The story begins with Almut and Tobias’s unexpected encounter when she accidentally hits him with her car while he is crossing the street, after looking to buy a pen to sign papers for his past divorce. Their connection develops quickly, and the movie jumps fluidly across different points in their relationship as they navigate intimacy, career ambitions, parenthood, and the consequences of choices made earlier in life. Almut is introduced as a well-established chef whose determination and restlessness shape many of her decisions, while Tobias is presented as steady, warm, and increasingly devoted to their daughter as Almut’s culinary career grows. The use of temporal fragmentation allows the movie’s narrative to reveal moments out of order: their hesitant early dates, their eventual partnership, the birth of their daughter in a gas station, and the emotional strain of their diverging professional paths.

Bi representation appears through Almut’s backstory, which includes a significant past relationship with a woman named Adrienne Duval. The film treats this relationship as an important part of Almut’s life rather than a brief experiment or ambiguous detail. In a conversation with Tobias, she explains that she and Adrienne ended their relationship because Adrienne wanted children, something Almut could not envision for herself at the time. The dialogue is presented plainly, with no emphasis on the gender of her former partner as a source of tension or surprise, and Tobias responds to the information with ease and genuine curiosity. Later in the film, Almut recounts a brief encounter with Adrienne years after their breakup, suggesting that their connection remained warm even after their romantic relationship ended. This inclusion positions Almut as canonically bi and frames her past relationship with a woman as meaningful rather than incidental.
As Almut’s illness becomes central to the narrative, the film juxtaposes moments of joy and domestic intimacy with scenes depicting the emotional and physical impact of her diagnosis. Tobias becomes her primary caregiver, and their household shifts around the demands of treatments, fatigue, and the awareness that their time together is finite. The time-jumps amplify the emotional weight of these scenes, placing memories of early happiness alongside the realities of decline. Through this device, the film presents a cohesive portrait of how their love evolves across changing circumstances and the inevitability of loss.

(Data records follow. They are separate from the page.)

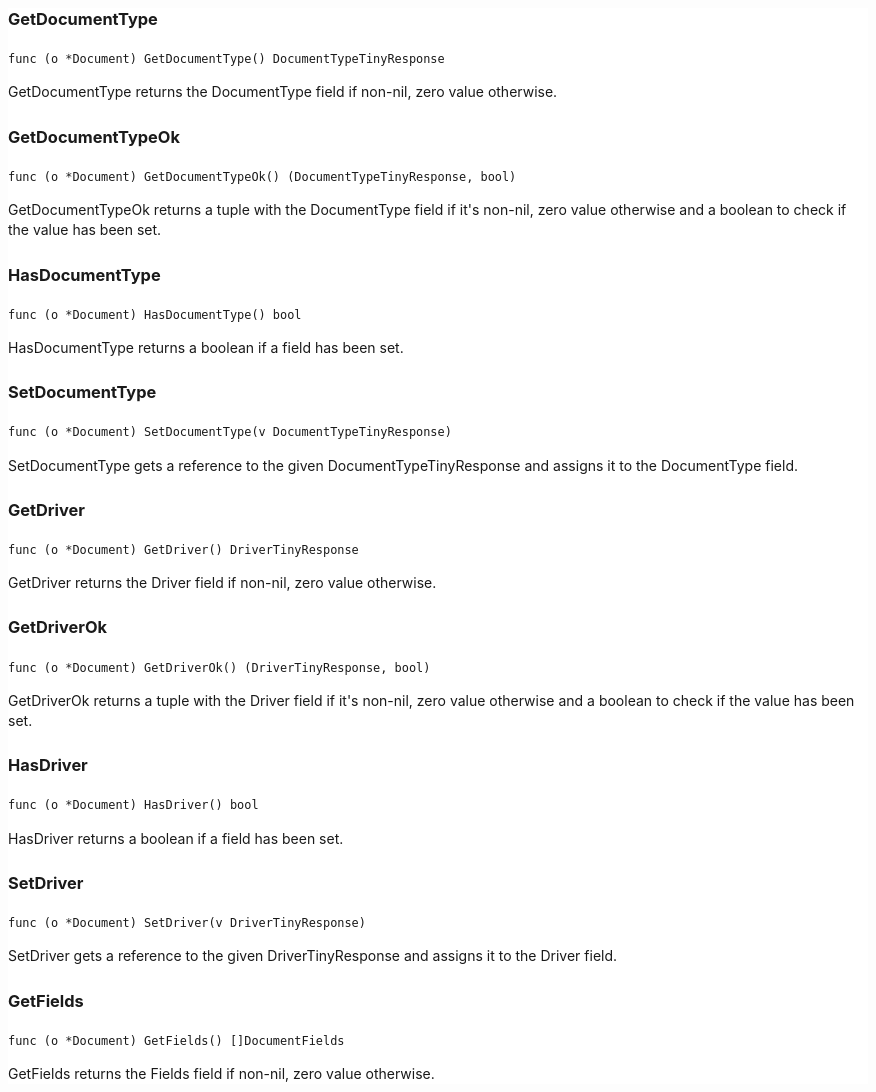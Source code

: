### GetDocumentType

`func (o *Document) GetDocumentType() DocumentTypeTinyResponse`

GetDocumentType returns the DocumentType field if non-nil, zero value otherwise.

### GetDocumentTypeOk

`func (o *Document) GetDocumentTypeOk() (DocumentTypeTinyResponse, bool)`

GetDocumentTypeOk returns a tuple with the DocumentType field if it's non-nil, zero value otherwise
and a boolean to check if the value has been set.

### HasDocumentType

`func (o *Document) HasDocumentType() bool`

HasDocumentType returns a boolean if a field has been set.

### SetDocumentType

`func (o *Document) SetDocumentType(v DocumentTypeTinyResponse)`

SetDocumentType gets a reference to the given DocumentTypeTinyResponse and assigns it to the DocumentType field.

### GetDriver

`func (o *Document) GetDriver() DriverTinyResponse`

GetDriver returns the Driver field if non-nil, zero value otherwise.

### GetDriverOk

`func (o *Document) GetDriverOk() (DriverTinyResponse, bool)`

GetDriverOk returns a tuple with the Driver field if it's non-nil, zero value otherwise
and a boolean to check if the value has been set.

### HasDriver

`func (o *Document) HasDriver() bool`

HasDriver returns a boolean if a field has been set.

### SetDriver

`func (o *Document) SetDriver(v DriverTinyResponse)`

SetDriver gets a reference to the given DriverTinyResponse and assigns it to the Driver field.

### GetFields

`func (o *Document) GetFields() []DocumentFields`

GetFields returns the Fields field if non-nil, zero value otherwise.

We Live in Time emphasizes the multiplicity of a single life, highlighting the relationships, ambitions, and decisions that accumulate to shape a person’s identity. Almut’s bisexuality is portrayed as one of these integral elements, seamlessly integrated into her history without becoming the focal point of the narrative. The film’s refusal to sensationalize her sexuality contributes to a representation that feels grounded and mature, aligning with its broader themes of emotional complexity and the importance of acknowledging the many lives a person lives across time.